試験(六)
揺れていた電車が、キュッと止まってドアが開いた。視界から消えた真里の後を追って、琴美も電車を降りる。
改札へ向かう階段の横を、窓から雲を追う人達を乗せた電車が、ゆっくりと通り過ぎていく。
琴美は祈った。
『今日は雨が降りませんように』
「デザートって何が出る?」
真里が振り向いて琴美に聞く。
その笑顔から発せられた問いは、琴美の頭の上を通り越して階段の屋根に当たり、窓から薄暗くなった空に消えた。

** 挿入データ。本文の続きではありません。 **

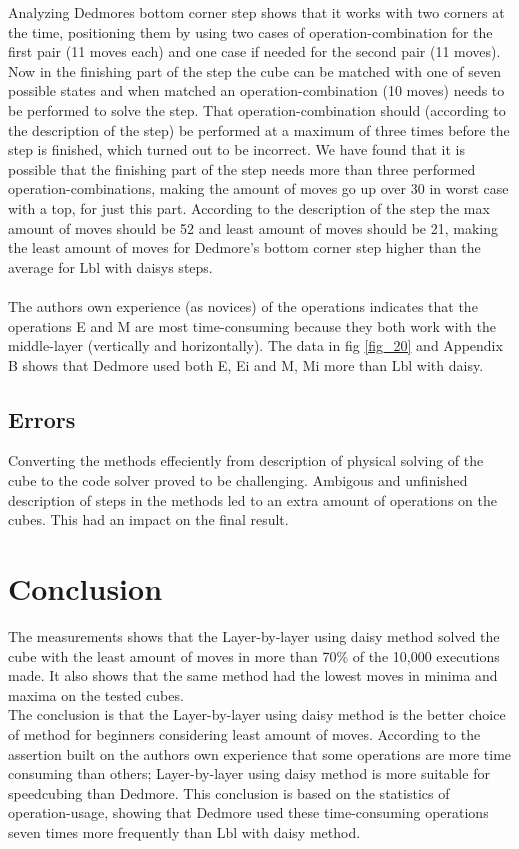 \documentclass[a4paper,11pt]{kth-mag}
\begin{document}
Analyzing Dedmores bottom corner step shows that it works with two corners at the time, positioning them by using two cases of operation-combination for the first pair (11 moves each) and one case if needed for the second pair (11 moves). Now in the finishing part of the step the cube can be matched with one of seven possible states and when matched an operation-combination (10 moves) needs to be performed to solve the step. That operation-combination should (according to the description of the step) be performed at a maximum of three times before the step is finished, which turned out to be incorrect. We have found that it is possible that the finishing part of the step needs more than three performed operation-combinations, making the amount of moves go up over 30 in worst case with a top, for just this part. According to the description of the step the max amount of moves should be 52 and least amount of moves should be 21, making the least amount of moves for Dedmore's bottom corner step higher than the average for Lbl with daisys steps.\\\\   
The authors own experience (as novices) of the operations indicates that the operations E and M are most time-consuming because they both work with the middle-layer (vertically and horizontally). The data in fig \ref{fig_20} and Appendix B shows that Dedmore used both E, Ei and M, Mi more than Lbl with daisy. 		     


\section{Errors}
Converting the methods effeciently from description of physical solving of the cube to the code solver proved to be challenging. Ambigous and unfinished description of steps in the methods led to an extra amount of operations on the cubes. This had an impact on the final result.

\chapter{Conclusion}
The measurements shows that the Layer-by-layer using daisy method solved the cube with the least amount of moves in more than 70\% of the 10,000 executions made. It also shows that the same method had the lowest moves in minima and maxima on the tested cubes.\\ The conclusion is that the Layer-by-layer using daisy method is the better choice of method for beginners considering least amount of moves. 
According to the assertion built on the authors own experience that some operations are more time consuming than others; Layer-by-layer using daisy method is more suitable for speedcubing than Dedmore. This conclusion is based on the statistics of operation-usage, showing that Dedmore used these time-consuming operations seven times more frequently than Lbl with daisy method.
\end{document}
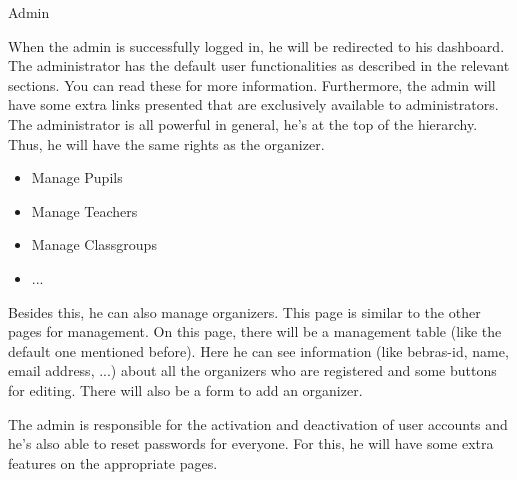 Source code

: \begin{section}{Admin}

When the admin is successfully logged in, he will be redirected to his dashboard. The administrator has the default user functionalities as described in the relevant sections. You can read these for more information. Furthermore, the admin will have some extra links presented that are exclusively available to administrators. 
\\

The administrator is all powerful in general, he's at the top of the hierarchy. Thus, he will have the same rights as the organizer.
\begin{itemize}
\item Manage Pupils
\item Manage Teachers
\item Manage Classgroups
\item ...
\end{itemize}

Besides this, he can also manage organizers. This page is similar to the other pages for management. On this page, there will be a management table (like the default one mentioned before). Here he can see information (like bebras-id, name, email address, ...) about all the organizers who are registered and some buttons for editing. There will also be a form to add an organizer.

The admin is responsible for the activation and deactivation of user accounts and he's also able to reset passwords for everyone. For this, he will have some extra features on the appropriate pages.

\end{section}
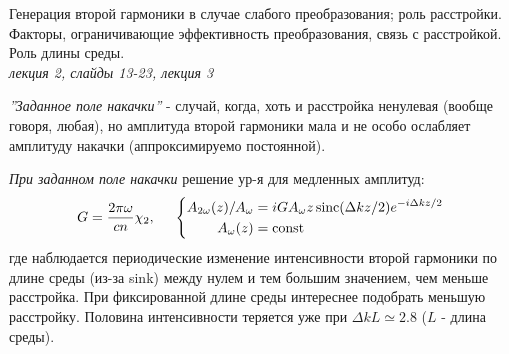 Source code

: 
\begin{leftrules}
Генерация второй гармоники в случае слабого преобразования; роль расстройки. Факторы, ограничивающие эффективность преобразования, связь с расстройкой. Роль длины среды. 
\\ \phantom{42} \hfill \textit{лекция 2, слайды 13-23, лекция 3}
\end{leftrules}


\begin{to_def}
    \textit{''Заданное поле накачки''} - случай, когда, хоть и расстройка ненулевая (вообще говоря, любая), но амплитуда второй гармоники мала и не особо ослабляет амплитуду накачки (аппроксимируемо постоянной).
\end{to_def}

\textit{При заданном поле накачки} решение ур-я для медленных амплитуд:
\begin{equation*}
    G=\frac{2\pi \omega}{cn}\chi_{2}, \hspace{5 mm} \left\{\begin{aligned}
        A_{2\omega}(z)/A_{\omega}&=iGA_{\omega}z \mathop{\mathrm{sinc}}\nolimits(\Delta k z/2) e^{-i\Delta k z/2} \\
        A_{\omega}(z)&=\textnormal{const}
    \end{aligned}\right.
\end{equation*}
где наблюдается периодические изменение интенсивности второй гармоники по длине среды (из-за sink) между нулем и тем большим значением, чем меньше расстройка. При фиксированной длине среды интереснее подобрать меньшую расстройку. Половина интенсивности теряется уже при $\Delta k L \simeq 2.8$ ($L$ - длина среды).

大勢の人が作り出す流れに身を任せ、角を曲がって改札機を通り過ぎた。駅の屋根から出る所で二人は空を見上げる。
大丈夫。雨は降りそうにない。
「デザートによっては、琴美の家に行くぅ」
ホッとした感じで真里は言う。
琴美は、少々哀れみの表情を浮かべながら答える。
「残念。今日もデザートはスイカなのだよ」
「スイカかー」
夏のフルーツと言えばスイカである。これは古来から決まっている日本の文化である。
しかし、問題が一つ。植物学的にスイカは果物ではなく、野菜である。
フルーツ、即ち果物とは、木又は弦になる果実を指し、幹は木質化していることが条件だ。
スイカやメロンの様に、単年で枯れる植物は野菜である。
これに対し、東京都中央卸売市場の卸売共同組合は、声明にて次の様な発表をしている。
『八百屋で扱えば野菜。果物屋で扱えば果物と成す』
これでスイカ・メロン・苺・バナナは果物として認知される様になった。
「ナスも?」
真里が首を傾げて琴美に聞く。
「ナスは甘くないでしょー」
何故ナスが出てきたのか判らないが、琴美は苦笑いをして答えた。
「糖度十一度以上ないとダメなんだよ」
スイカで糖度十一度はおいしい方に分類される。しかしその糖度があるのは中心部だ。外側は九度程しかないだろう。
だが、味見をするのは、大抵その中心部分だったりする。
「へー。そうなんだ」
真里が納得して頷いた。琴美は物知りだ。
「嘘だよー」「なんだよー」
そう。糖度での分類分けはない。
ポンと琴美の肩を叩いて、真里は笑いながら角を曲がって行く。琴美も笑いながら手を振ると、真里も手を振った。
二人はお互いの笑顔を見つめ合ったまま、違う方向へ歩いた。そしてお互いの姿が見えなくなると、前を向いて小走りで家に向かう。
角に立つ街灯がスタートを示すかの如く、ポンと光った。